[Saved entries]

-*-

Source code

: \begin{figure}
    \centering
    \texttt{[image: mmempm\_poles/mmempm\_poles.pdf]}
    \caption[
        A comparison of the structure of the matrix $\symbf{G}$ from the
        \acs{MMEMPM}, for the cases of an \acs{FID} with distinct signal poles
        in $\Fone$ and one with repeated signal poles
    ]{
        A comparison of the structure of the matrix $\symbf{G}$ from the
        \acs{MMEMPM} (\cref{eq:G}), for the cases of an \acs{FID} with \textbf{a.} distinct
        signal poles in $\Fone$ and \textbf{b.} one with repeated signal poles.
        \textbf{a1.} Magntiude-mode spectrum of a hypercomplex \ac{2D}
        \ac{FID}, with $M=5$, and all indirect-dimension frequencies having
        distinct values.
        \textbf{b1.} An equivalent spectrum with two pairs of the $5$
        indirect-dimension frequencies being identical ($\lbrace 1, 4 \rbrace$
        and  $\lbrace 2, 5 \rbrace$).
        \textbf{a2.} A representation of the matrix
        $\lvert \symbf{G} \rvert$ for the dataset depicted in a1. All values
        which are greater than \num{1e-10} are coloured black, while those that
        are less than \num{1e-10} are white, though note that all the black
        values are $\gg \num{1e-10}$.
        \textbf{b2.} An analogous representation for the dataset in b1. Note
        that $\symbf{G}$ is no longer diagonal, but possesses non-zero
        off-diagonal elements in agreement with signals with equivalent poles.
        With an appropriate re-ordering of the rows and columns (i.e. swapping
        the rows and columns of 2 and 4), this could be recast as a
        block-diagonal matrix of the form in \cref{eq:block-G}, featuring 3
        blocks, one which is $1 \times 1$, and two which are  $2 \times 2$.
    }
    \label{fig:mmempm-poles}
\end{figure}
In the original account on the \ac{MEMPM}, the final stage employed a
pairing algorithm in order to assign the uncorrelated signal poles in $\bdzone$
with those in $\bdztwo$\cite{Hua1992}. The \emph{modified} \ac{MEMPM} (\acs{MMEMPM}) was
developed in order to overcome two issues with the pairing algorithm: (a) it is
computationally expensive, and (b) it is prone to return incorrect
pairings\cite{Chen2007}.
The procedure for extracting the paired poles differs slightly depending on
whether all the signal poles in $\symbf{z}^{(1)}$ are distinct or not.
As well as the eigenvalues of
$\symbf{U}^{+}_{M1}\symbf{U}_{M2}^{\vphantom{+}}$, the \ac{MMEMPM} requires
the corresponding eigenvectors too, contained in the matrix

-*-

Task item =
Could you return the lines in the entries above that contain "repeated"?

Result =
        in $\Fone$ and one with repeated signal poles
        signal poles in $\Fone$ and \textbf{b.} one with repeated signal poles.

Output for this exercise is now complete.